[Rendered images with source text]
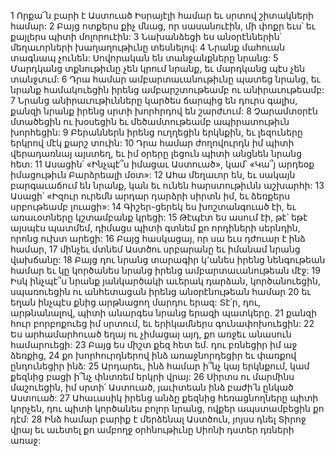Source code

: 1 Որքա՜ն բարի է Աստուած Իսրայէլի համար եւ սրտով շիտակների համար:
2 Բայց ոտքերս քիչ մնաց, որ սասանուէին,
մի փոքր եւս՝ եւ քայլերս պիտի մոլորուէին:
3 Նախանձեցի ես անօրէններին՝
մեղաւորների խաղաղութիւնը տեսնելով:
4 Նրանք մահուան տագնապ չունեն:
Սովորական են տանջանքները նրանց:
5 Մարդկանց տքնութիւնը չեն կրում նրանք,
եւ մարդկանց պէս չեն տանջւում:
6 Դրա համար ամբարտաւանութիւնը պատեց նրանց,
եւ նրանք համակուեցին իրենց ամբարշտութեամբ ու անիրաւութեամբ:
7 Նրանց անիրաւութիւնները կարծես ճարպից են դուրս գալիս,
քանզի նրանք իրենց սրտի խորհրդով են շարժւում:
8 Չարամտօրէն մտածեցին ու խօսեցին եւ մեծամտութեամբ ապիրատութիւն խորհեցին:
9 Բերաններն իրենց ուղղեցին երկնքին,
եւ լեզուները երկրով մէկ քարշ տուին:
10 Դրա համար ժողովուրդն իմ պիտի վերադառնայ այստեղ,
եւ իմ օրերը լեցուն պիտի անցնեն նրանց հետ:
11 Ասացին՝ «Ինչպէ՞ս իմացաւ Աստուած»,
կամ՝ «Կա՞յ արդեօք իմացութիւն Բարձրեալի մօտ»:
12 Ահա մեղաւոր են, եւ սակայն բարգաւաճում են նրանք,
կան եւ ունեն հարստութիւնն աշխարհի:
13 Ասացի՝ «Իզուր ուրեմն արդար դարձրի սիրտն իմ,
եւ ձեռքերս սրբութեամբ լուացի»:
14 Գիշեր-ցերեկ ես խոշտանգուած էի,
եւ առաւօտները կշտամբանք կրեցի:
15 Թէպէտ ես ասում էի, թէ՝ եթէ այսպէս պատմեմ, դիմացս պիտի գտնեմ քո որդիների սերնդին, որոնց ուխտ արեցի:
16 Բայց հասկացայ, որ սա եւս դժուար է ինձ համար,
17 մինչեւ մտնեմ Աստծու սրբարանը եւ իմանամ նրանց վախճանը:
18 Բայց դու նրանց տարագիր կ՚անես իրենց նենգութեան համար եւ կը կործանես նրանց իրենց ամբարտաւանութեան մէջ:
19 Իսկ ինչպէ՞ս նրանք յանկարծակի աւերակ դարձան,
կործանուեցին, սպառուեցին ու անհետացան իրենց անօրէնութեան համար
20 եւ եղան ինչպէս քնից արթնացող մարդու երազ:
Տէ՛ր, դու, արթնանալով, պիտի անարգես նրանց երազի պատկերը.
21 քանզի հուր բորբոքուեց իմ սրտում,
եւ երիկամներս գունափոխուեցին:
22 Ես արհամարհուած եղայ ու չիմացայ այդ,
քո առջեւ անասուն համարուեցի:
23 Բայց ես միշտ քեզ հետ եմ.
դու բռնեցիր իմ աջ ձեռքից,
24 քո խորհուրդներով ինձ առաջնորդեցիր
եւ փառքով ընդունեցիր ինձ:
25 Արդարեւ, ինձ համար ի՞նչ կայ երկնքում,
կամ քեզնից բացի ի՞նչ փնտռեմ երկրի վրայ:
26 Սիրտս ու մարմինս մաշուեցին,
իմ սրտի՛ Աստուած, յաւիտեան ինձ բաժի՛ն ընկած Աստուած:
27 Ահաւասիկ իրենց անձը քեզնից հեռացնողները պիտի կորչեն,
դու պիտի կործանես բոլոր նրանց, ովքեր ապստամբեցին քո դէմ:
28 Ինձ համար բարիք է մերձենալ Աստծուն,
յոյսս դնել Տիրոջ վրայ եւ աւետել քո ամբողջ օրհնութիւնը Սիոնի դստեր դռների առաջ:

▶ **Brief**: Working through the records, find each line containing the word "վրայ" and copy it.

▶ **Your response**:
կամ քեզնից բացի ի՞նչ փնտռեմ երկրի վրայ:
յոյսս դնել Տիրոջ վրայ եւ աւետել քո ամբողջ օրհնութիւնը Սիոնի դստեր դռների առաջ:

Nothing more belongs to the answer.